Miss American Pie by laFada 

I met a girl who sang the blues
And I asked her for some happy news
But she just smiled and turned away
I went down to the sacred store
Where I'd heard the music years before
But the man there said the music wouldn't play

And in the streets, the children screamed
The lovers cried and the poets dreamed
But not a word was spoken
The church bells all were broken

And the three men I admire most
The Father, Son and the Holy Ghost
They caught the last train for the coast
The day the music died
Continue reading HERE

I came across an interesting on-line article written by James Waller (2014), entitled "The Day the Music Died". "For a monster hit, singer-songwriter Don McLean’s “American Pie” was an unusual record: Clocking in at more than eight and a half minutes, it outdistanced the Beatles’ seven-minute “Hey Jude” and took up more airtime than another superlong 1970s standard, Led Zeppelin’s “Stairway to Heaven.” Plus, its preternaturally catchy tune features lyrics—five verses, an intro and a refrain—as obscure as they are memorable. Partly an oblique autobiography, partly an allegory about the first generation raised on rock and roll, “American Pie” amounts to a riddle that listeners have relished trying to solve since its release."

Album Cover (Fair use)


Most critics, fans, music buffs tend to agree that "the “long, long time ago” of the song’s intro refers to the February day in 1959 when a plane carrying Buddy Holly, Ritchie Valens and the Big Bopper went down in an Iowa cornfield" but they are not the only iconic personalities who have become associated with the song:
"Among those appearing in poetic disguise are Bob Dylan (as “the jester”), Elvis Presley (“the king”) and the Beatles (“the sergeants,” after their album Sgt. Pepper’s Lonely Hearts Club Band). Three lines of the song’s final and most haunting verse may describe Janis Joplin: I met a girl who sang the blues / And I asked her for some happy news / But she just smiled and turned away." Don McLean has not proffered an in depth interpretation of his lyrics, saying: "They're beyond analysis. They're poetry."

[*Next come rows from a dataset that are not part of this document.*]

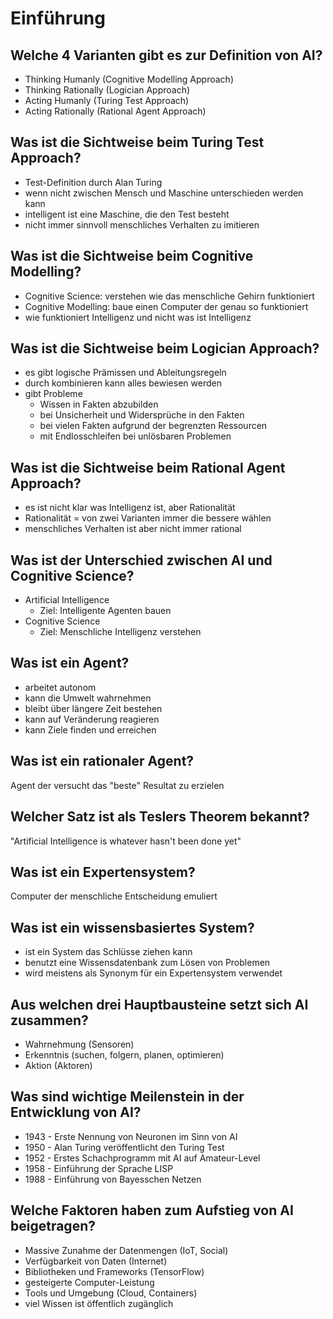 # Einführung

## Welche 4 Varianten gibt es zur Definition von AI?
* Thinking Humanly (Cognitive Modelling Approach)
* Thinking Rationally (Logician Approach)
* Acting Humanly (Turing Test Approach)
* Acting Rationally (Rational Agent Approach)

## Was ist die Sichtweise beim Turing Test Approach?
* Test-Definition durch Alan Turing
* wenn nicht zwischen Mensch und Maschine unterschieden werden kann
* intelligent ist eine Maschine, die den Test besteht
* nicht immer sinnvoll menschliches Verhalten zu imitieren

## Was ist die Sichtweise beim Cognitive Modelling?
* Cognitive Science: verstehen wie das menschliche Gehirn funktioniert
* Cognitive Modelling: baue einen Computer der genau so funktioniert
* wie funktioniert Intelligenz und nicht was ist Intelligenz

## Was ist die Sichtweise beim Logician Approach?
* es gibt logische Prämissen und Ableitungsregeln
* durch kombinieren kann alles bewiesen werden
* gibt Probleme
    * Wissen in Fakten abzubilden
    * bei Unsicherheit und Widersprüche in den Fakten
    * bei vielen Fakten aufgrund der begrenzten Ressourcen
    * mit Endlosschleifen bei unlösbaren Problemen

## Was ist die Sichtweise beim Rational Agent Approach?
* es ist nicht klar was Intelligenz ist, aber Rationalität
* Rationalität = von zwei Varianten immer die bessere wählen
* menschliches Verhalten ist aber nicht immer rational

## Was ist der Unterschied zwischen AI und Cognitive Science?
* Artificial Intelligence
    * Ziel: Intelligente Agenten bauen
* Cognitive Science
    * Ziel: Menschliche Intelligenz verstehen

## Was ist ein Agent?
* arbeitet autonom
* kann die Umwelt wahrnehmen
* bleibt über längere Zeit bestehen
* kann auf Veränderung reagieren
* kann Ziele finden und erreichen

## Was ist ein rationaler Agent?
Agent der versucht das "beste" Resultat zu erzielen

## Welcher Satz ist als Teslers Theorem bekannt?
"Artificial Intelligence is whatever hasn't been done yet"

## Was ist ein Expertensystem?
Computer der menschliche Entscheidung emuliert

## Was ist ein wissensbasiertes System?
* ist ein System das Schlüsse ziehen kann
* benutzt eine Wissensdatenbank zum Lösen von Problemen
* wird meistens als Synonym für ein Expertensystem verwendet

## Aus welchen drei Hauptbausteine setzt sich AI zusammen?
* Wahrnehmung (Sensoren)
* Erkenntnis (suchen, folgern, planen, optimieren)
* Aktion (Aktoren)

## Was sind wichtige Meilenstein in der Entwicklung von AI?
* 1943 - Erste Nennung von Neuronen im Sinn von AI
* 1950 - Alan Turing veröffentlicht den Turing Test
* 1952 - Erstes Schachprogramm mit AI auf Amateur-Level
* 1958 - Einführung der Sprache LISP
* 1988 - Einführung von Bayesschen Netzen

## Welche Faktoren haben zum Aufstieg von AI beigetragen?
* Massive Zunahme der Datenmengen (IoT, Social)
* Verfügbarkeit von Daten (Internet)
* Bibliotheken und Frameworks (TensorFlow)
* gesteigerte Computer-Leistung
* Tools und Umgebung (Cloud, Containers)
* viel Wissen ist öffentlich zugänglich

Our challenge today is to consider the role of iconic people in society, how they shape memory and history; how they come to represent an era or a country; what they give to group identity or reveal of the human condition. You may speak of their passing, their legacy, their fall from grace. You may choose to make your icon recognizable or enigmatic.

For those who would like to listen to the song and review the lyrics, I have included this video.






11 comments:

Marian said...

this is lovely and queues up perfectly Friday's music prompt, Kerry! as though we planned it or something. what are you wearing today? maybe we match. :)

Heidi said...

Didn't this song inspire the song "Killing Me Softly" as well?

Kerry O'Connor said...

Black denims and a cream knit sweater.

:-)

I'm always a bit scared to rely too heavily on the music in the same week as your prompt, Marian, so I'm glad these prompts will go hand-in-hand.

Helen said...

A highlight of my life ~ standing on stage, Anchorage Alaska, 1994, Don McLean by my side .. singing American Pie! What an incredible rush that was! I am officially swamped with Humbug, the play.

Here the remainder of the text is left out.